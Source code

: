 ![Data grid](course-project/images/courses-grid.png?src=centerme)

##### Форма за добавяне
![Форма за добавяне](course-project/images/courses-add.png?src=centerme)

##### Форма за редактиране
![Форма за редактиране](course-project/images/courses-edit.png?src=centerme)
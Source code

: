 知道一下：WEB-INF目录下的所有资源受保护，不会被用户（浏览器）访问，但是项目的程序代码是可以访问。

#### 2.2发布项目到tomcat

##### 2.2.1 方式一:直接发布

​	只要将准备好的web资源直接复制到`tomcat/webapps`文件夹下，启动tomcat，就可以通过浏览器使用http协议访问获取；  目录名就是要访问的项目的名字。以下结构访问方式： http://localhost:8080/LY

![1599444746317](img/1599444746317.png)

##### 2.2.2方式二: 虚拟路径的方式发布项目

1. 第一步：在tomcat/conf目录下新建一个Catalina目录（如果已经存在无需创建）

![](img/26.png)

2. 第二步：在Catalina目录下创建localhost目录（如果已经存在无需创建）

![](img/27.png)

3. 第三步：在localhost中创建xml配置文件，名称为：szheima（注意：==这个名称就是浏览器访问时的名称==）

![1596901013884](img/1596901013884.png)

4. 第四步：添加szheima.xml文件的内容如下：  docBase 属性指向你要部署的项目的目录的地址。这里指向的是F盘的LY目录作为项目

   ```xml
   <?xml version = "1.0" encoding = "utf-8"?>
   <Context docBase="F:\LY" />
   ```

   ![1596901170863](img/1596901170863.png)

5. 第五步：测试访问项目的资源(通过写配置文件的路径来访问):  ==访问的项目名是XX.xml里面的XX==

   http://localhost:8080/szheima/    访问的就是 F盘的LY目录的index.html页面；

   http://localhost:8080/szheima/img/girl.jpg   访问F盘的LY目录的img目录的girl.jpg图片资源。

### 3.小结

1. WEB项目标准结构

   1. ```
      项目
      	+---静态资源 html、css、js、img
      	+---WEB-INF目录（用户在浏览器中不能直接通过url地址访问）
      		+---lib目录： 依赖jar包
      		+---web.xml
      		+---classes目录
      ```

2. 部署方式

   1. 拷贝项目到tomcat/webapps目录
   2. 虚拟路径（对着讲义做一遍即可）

...

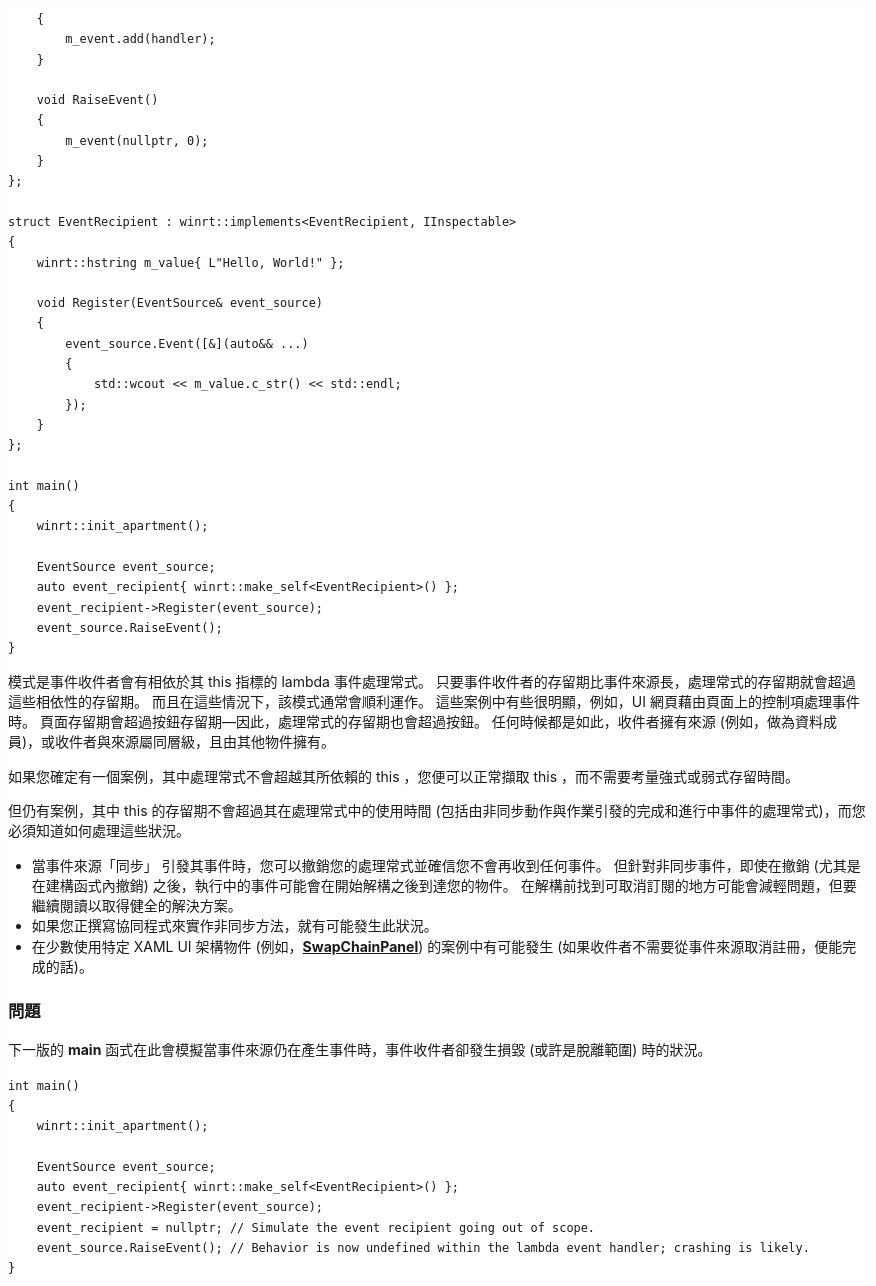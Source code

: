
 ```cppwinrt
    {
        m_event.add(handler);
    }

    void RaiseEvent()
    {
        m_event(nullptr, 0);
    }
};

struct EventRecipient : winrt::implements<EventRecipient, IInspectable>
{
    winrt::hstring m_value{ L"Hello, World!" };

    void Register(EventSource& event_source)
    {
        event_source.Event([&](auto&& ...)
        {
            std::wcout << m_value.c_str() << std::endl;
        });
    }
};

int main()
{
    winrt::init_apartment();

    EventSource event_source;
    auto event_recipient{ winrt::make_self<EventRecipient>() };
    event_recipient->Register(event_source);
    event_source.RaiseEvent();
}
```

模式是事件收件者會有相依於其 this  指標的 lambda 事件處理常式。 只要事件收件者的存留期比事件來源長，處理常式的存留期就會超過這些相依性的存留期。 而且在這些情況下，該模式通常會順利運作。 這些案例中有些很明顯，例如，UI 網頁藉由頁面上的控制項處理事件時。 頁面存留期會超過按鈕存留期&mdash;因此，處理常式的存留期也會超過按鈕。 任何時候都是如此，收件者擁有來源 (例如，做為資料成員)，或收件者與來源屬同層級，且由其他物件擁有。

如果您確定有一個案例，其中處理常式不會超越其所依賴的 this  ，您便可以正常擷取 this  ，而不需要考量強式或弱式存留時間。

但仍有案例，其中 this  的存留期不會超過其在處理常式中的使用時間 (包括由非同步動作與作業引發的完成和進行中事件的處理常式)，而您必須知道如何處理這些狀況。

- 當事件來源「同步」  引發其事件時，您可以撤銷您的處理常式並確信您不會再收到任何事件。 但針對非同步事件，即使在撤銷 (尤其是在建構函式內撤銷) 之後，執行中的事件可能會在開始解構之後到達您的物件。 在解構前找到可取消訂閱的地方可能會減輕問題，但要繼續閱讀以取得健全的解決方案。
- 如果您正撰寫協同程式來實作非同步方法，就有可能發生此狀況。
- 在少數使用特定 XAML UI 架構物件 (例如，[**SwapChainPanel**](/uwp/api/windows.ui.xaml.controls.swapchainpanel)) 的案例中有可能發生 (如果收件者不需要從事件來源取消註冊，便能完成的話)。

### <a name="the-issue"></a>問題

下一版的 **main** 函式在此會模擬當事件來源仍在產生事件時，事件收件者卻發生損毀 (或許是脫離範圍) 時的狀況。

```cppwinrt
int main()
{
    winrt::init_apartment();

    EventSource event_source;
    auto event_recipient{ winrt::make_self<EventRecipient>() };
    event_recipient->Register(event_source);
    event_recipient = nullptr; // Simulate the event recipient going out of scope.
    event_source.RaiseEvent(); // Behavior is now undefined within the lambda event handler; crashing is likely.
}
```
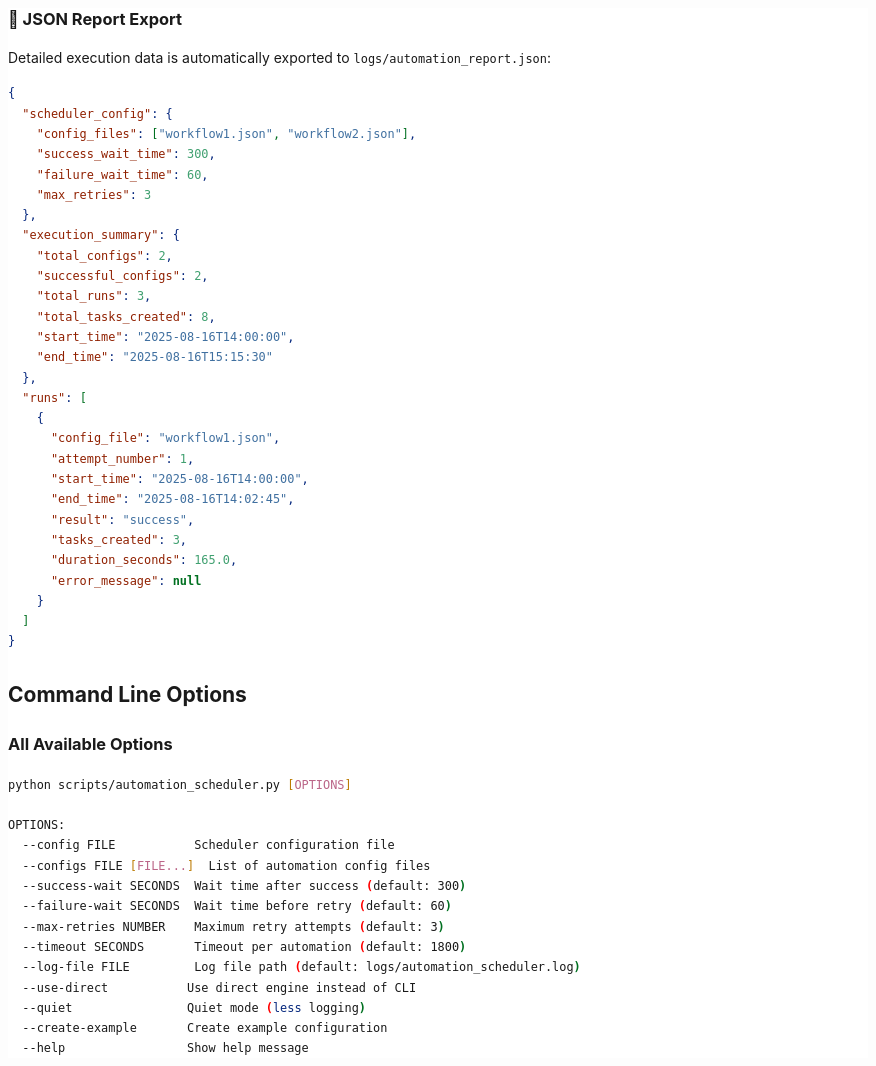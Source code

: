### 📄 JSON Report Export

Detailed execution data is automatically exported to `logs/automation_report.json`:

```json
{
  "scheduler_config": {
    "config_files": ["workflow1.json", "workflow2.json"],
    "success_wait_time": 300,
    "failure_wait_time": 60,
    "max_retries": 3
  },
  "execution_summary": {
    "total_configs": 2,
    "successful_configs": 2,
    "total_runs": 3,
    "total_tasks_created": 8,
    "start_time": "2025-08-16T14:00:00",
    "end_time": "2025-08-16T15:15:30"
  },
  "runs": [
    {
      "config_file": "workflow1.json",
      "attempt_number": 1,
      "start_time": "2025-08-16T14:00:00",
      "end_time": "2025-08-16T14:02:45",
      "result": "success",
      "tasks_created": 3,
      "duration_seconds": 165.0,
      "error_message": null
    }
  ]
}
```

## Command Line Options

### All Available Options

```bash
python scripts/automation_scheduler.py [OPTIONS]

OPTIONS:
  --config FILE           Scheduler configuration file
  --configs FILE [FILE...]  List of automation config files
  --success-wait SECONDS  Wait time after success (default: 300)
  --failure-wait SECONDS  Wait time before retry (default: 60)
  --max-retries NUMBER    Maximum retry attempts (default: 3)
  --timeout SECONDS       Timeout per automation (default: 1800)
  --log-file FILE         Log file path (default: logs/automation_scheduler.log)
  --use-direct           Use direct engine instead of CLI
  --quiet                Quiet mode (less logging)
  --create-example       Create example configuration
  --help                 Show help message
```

▸ TO DO: Starting from the records above, filter out all lines except those containing the word "void".

▸ OUTPUT OF THE EXERCISE:
    void RaiseEvent()
    void Register(EventSource& event_source)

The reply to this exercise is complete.